James has made a transition from content distribution with video on YouTube to primarily podcasting. He says that this decision had nothing to do with the platform, but everything to do with the type of content he was producing, which is now mainly his thoughts on mindset. He still uses YouTube, but more so for anything technical or “left-brained.”
Pros of podcasting:
1. Content is quick to create
James and Phoebe have an outline, go over it quickly and record over Skype. Both of them want the podcast to be conversational, and as content creators, sometimes we just want to get that info out of our heads and into the hands of others as quickly as possible.
2. It provides a higher “log time” with potential clients
If making more sales is your goal, you increase your chances of attracting customers in direct proportion to the amount of time logged with them. Where podcasts only require listening, people consuming them can be doing other things like cleaning or walking while consuming the content.
3. There’s been a higher demand for podcasting in recent years
People enjoy podcasts and identify with their favorite shows and hosts. There’s a lower barrier of entry, or lower cost to consume for the listener, again, as less attention is needed compared to when watching a video.
Cons of Podcasting
1. It can be harder to get discovered only using podcasts
Podcasts aren’t indexed in the traditional online searches, and as a result, it can be harder for new people to find your show. Often it takes multiple steps to search for a show, and the benefits of SEO aren’t the same with podcasts as they are with something like a video or blog.
2. Driving traffic from a podcast isn’t extremely effective
A video allows for at least four different ways to link directly to content (pop ups, link in description, etc.). On a podcast, if a link is mentioned, it’s easy for the listener to not write it down as the person is often doing something else while listening.
3. Time required
The scheduling of guests, preparation for the interview and other podcast related tasks can take a lot of time, if you don’t have somebody helping you.
4. Cost of equipment
Cheap equipment can lead to poor sounding audio and is often distracting to the listener. James and Phoebe spent about $1,600 total for both of them, on microphones, headphones and mixers. A host site, like Libsyn, is required for your show, and is ongoing cost (Libsyn packages start at $5/month and depending on storage size, go up accordingly). Recording software, like Adobe Premiere, will require a monthly subscription. There can also be a learning curve for using the equipment and software.
Before deciding on whether or not to do a podcast, you need to understand who your audience is and how people are going to be consuming your content. Entrepreneurs love personal development and podcasts can be used to inspire them and raise their vibrations.
21 podcasting tips to take your show to the next level:
1. Create a core premise
This is the big idea and theme for your show, which is important. James and Phoebe started this podcast with a bold claim: hustle and hard work are not essential ingredients for success. Your core premise should attract or repel people, and get them curious. You don’t want to be boring, or “middle of the road.”

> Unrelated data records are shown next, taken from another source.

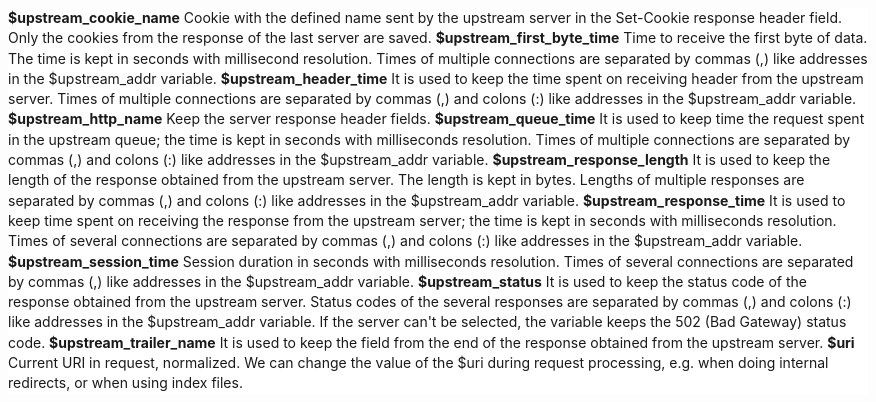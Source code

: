 <td><strong>$upstream_cookie_name</strong></td>
<td>Cookie with the defined name sent by the upstream server in the Set-Cookie response header field. Only the cookies from the response of the last server are saved.</td>
</tr>
<tr>
<td><strong>$upstream_first_byte_time</strong></td>
<td>Time to receive the first byte of data. The time is kept in seconds with millisecond resolution. Times of multiple connections are separated by commas (,) like addresses in the $upstream_addr variable.</td>
</tr>
<tr>
<td><strong>$upstream_header_time</strong></td>
<td>It is used to keep the time spent on receiving header from the upstream server. Times of multiple connections are separated by commas (,) and colons (:) like addresses in the $upstream_addr variable.</td>
</tr>
<tr>
<td><strong>$upstream_http_name</strong></td>
<td>Keep the server response header fields.</td>
</tr>
<tr>
<td><strong>$upstream_queue_time</strong></td>
<td>It is used to keep time the request spent in the upstream queue; the time is kept in seconds with milliseconds resolution. Times of multiple connections are separated by commas (,) and colons (:) like addresses in the $upstream_addr variable.</td>
</tr>
<tr>
<td><strong>$upstream_response_length</strong></td>
<td>It is used to keep the length of the response obtained from the upstream server. The length is kept in bytes. Lengths of multiple responses are separated by commas (,) and colons (:) like addresses in the $upstream_addr variable.</td>
</tr>
<tr>
<td><strong>$upstream_response_time</strong></td>
<td>It is used to keep time spent on receiving the response from the upstream server; the time is kept in seconds with milliseconds resolution. Times of several connections are separated by commas (,) and colons (:) like addresses in the $upstream_addr variable.</td>
</tr>
<tr>
<td><strong>$upstream_session_time</strong></td>
<td>Session duration in seconds with milliseconds resolution. Times of several connections are separated by commas (,) like addresses in the $upstream_addr variable.</td>
</tr>
<tr>
<td><strong>$upstream_status</strong></td>
<td>It is used to keep the status code of the response obtained from the upstream server. Status codes of the several responses are separated by commas (,) and colons (:) like addresses in the $upstream_addr variable. If the server can't be selected, the variable keeps the 502 (Bad Gateway) status code.</td>
</tr>
<tr>
<td><strong>$upstream_trailer_name</strong></td>
<td>It is used to keep the field from the end of the response obtained from the upstream server.</td>
</tr>
<tr>
<td><strong>$uri</strong></td>
<td>Current URI in request, normalized. We can change the value of the $uri during request processing, e.g. when doing internal redirects, or when using index files.</td>
</tr>
</tbody></table>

2. Have a solid intro and outro
Your intro and outro should communicate that core premise that you’re trying to prove, or re-iterate the key message of your show.
3. Hire someone to manage/edit your podcast
You can’t make it your full-time job to be doing everything with the show. Make sure things like show notes, if done by a third-party, flow well and are written in your style.
4. Batch your episodes
Set aside time to record multiple episodes at once, which allows you to get into a rhythm and stay on schedule for release dates.
5. Keep it conversational
There needs to be a blend between the content or value you’re creating and the natural, everyday chatter of life; people want something they can relate to!
6. Record 10 episodes before publishing
This will help you get into the flow of recording, and also helps as iTunes requires a certain amount of content to allow subscriptions, rating and reviews, and to qualify your show for its “New and Noteworthy” rankings.
7. Get in iTunes New & Noteworthy
See above; by launching with a good number of episodes, listeners will be given the opportunity to “binge listen” to your show.